What you will do:
Faithfully repeat each entry below, minus the pictures.

BEGIN

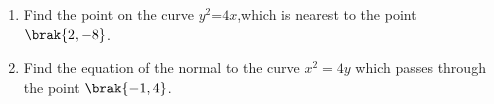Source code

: \begin{enumerate}
\item Find the point on the curve $y^2$=$4x$,which is nearest to the point $\brak{2,-8}$.  
\item Find the equation of the normal to the curve ${x}^2 = 4y$ which passes through the point $\brak{-1, 4}$.
\end{enumerate}
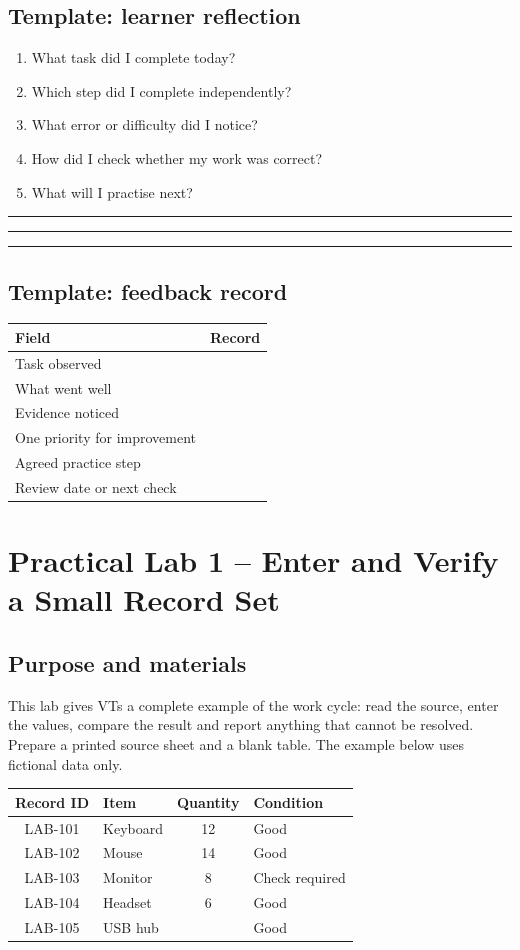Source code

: \documentclass[11pt,openany,oneside]{book}
\begin{document}
\section{Template: learner reflection}
\begin{enumerate}
\item What task did I complete today?
\item Which step did I complete independently?
\item What error or difficulty did I notice?
\item How did I check whether my work was correct?
\item What will I practise next?
\end{enumerate}
\vspace{4mm}\rule{\textwidth}{.4pt}\vspace{18mm}\rule{\textwidth}{.4pt}\vspace{18mm}\rule{\textwidth}{.4pt}
\section{Template: feedback record}
\begin{longtable}{p{}p{}}
\toprule\textbf{Field} & \textbf{Record}\\\midrule
Task observed & \\ [12mm]\hline
What went well & \\ [15mm]\hline
Evidence noticed & \\ [15mm]\hline
One priority for improvement & \\ [15mm]\hline
Agreed practice step & \\ [15mm]\hline
Review date or next check & \\ [12mm]\hline
\end{longtable}

\chapter{Practical Lab 1 -- Enter and Verify a Small Record Set}
\section{Purpose and materials}
This lab gives VTs a complete example of the work cycle: read the source, enter the values, compare the result and report anything that cannot be resolved. Prepare a printed source sheet and a blank table. The example below uses fictional data only.
\begin{center}\small\begin{tabularx}{.92\textwidth}{|c|X|c|X|}\hline
\textbf{Record ID} & \textbf{Item} & \textbf{Quantity} & \textbf{Condition}\\\hline
LAB-101 & Keyboard & 12 & Good\\\hline
LAB-102 & Mouse & 14 & Good\\\hline
LAB-103 & Monitor & 8 & Check required\\\hline
LAB-104 & Headset & 6 & Good\\\hline
LAB-105 & USB hub &  & Good\\\hline
\end{tabularx}\end{center}
\end{document}
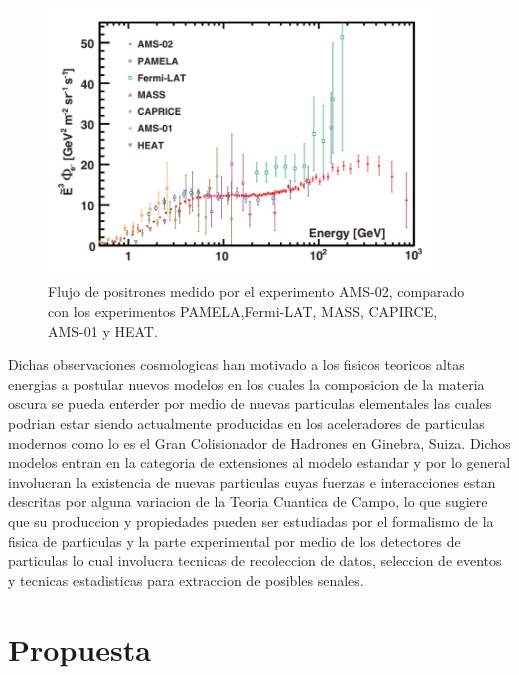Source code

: \begin{figure}
\begin{center}
 \includegraphics[width=4.0in]{AMS_positronflux.png}
  \caption{Flujo de positrones medido por el experimento AMS-02, comparado con los experimentos PAMELA,Fermi-LAT, MASS, CAPIRCE, AMS-01 y HEAT.}
 \label{fig:AMS_positron}
 \end{center}
\end{figure}

Dichas observaciones cosmologicas han motivado a los fisicos teoricos 
altas energias a postular nuevos modelos en los cuales la composicion de la materia oscura se pueda enterder por medio de nuevas particulas elementales  las cuales podrian estar siendo actualmente producidas en los aceleradores de particulas modernos como lo es el Gran Colisionador de Hadrones en Ginebra, Suiza.  Dichos modelos entran en la categoria de extensiones al modelo estandar y por lo general involucran la existencia de nuevas particulas cuyas fuerzas e interacciones estan descritas por alguna variacion de la Teoria Cuantica de Campo, lo que sugiere que su produccion y propiedades pueden ser estudiadas por el formalismo de la fisica de particulas y la parte experimental por medio de los detectores de particulas lo cual involucra tecnicas de recoleccion de datos, seleccion de eventos y tecnicas estadisticas para extraccion de posibles senales.  

\chapter{Propuesta}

END

Response below:
Source code

: \begin{enumerate}
\item Find the point on the curve $y^2$=$4x$,which is nearest to the point $\brak{2,-8}$.  
\item Find the equation of the normal to the curve ${x}^2 = 4y$ which passes through the point $\brak{-1, 4}$.
\end{enumerate}
Source code

: \documentclass[11pt,openany,oneside]{book}
\begin{document}
\section{Template: learner reflection}
\begin{enumerate}
\item What task did I complete today?
\item Which step did I complete independently?
\item What error or difficulty did I notice?
\item How did I check whether my work was correct?
\item What will I practise next?
\end{enumerate}
\vspace{4mm}\rule{\textwidth}{.4pt}\vspace{18mm}\rule{\textwidth}{.4pt}\vspace{18mm}\rule{\textwidth}{.4pt}
\section{Template: feedback record}
\begin{longtable}{p{}p{}}
\toprule\textbf{Field} & \textbf{Record}\\\midrule
Task observed & \\ [12mm]\hline
What went well & \\ [15mm]\hline
Evidence noticed & \\ [15mm]\hline
One priority for improvement & \\ [15mm]\hline
Agreed practice step & \\ [15mm]\hline
Review date or next check & \\ [12mm]\hline
\end{longtable}

\chapter{Practical Lab 1 -- Enter and Verify a Small Record Set}
\section{Purpose and materials}
This lab gives VTs a complete example of the work cycle: read the source, enter the values, compare the result and report anything that cannot be resolved. Prepare a printed source sheet and a blank table. The example below uses fictional data only.
\begin{center}\small\begin{tabularx}{.92\textwidth}{|c|X|c|X|}\hline
\textbf{Record ID} & \textbf{Item} & \textbf{Quantity} & \textbf{Condition}\\\hline
LAB-101 & Keyboard & 12 & Good\\\hline
LAB-102 & Mouse & 14 & Good\\\hline
LAB-103 & Monitor & 8 & Check required\\\hline
LAB-104 & Headset & 6 & Good\\\hline
LAB-105 & USB hub &  & Good\\\hline
\end{tabularx}\end{center}
\end{document}
Source code

: \begin{figure}
\begin{center}
 \includegraphics[width=4.0in]{AMS_positronflux.png}
  \caption{Flujo de positrones medido por el experimento AMS-02, comparado con los experimentos PAMELA,Fermi-LAT, MASS, CAPIRCE, AMS-01 y HEAT.}
 \label{fig:AMS_positron}
 \end{center}
\end{figure}

Dichas observaciones cosmologicas han motivado a los fisicos teoricos 
altas energias a postular nuevos modelos en los cuales la composicion de la materia oscura se pueda enterder por medio de nuevas particulas elementales  las cuales podrian estar siendo actualmente producidas en los aceleradores de particulas modernos como lo es el Gran Colisionador de Hadrones en Ginebra, Suiza.  Dichos modelos entran en la categoria de extensiones al modelo estandar y por lo general involucran la existencia de nuevas particulas cuyas fuerzas e interacciones estan descritas por alguna variacion de la Teoria Cuantica de Campo, lo que sugiere que su produccion y propiedades pueden ser estudiadas por el formalismo de la fisica de particulas y la parte experimental por medio de los detectores de particulas lo cual involucra tecnicas de recoleccion de datos, seleccion de eventos y tecnicas estadisticas para extraccion de posibles senales.  

\chapter{Propuesta}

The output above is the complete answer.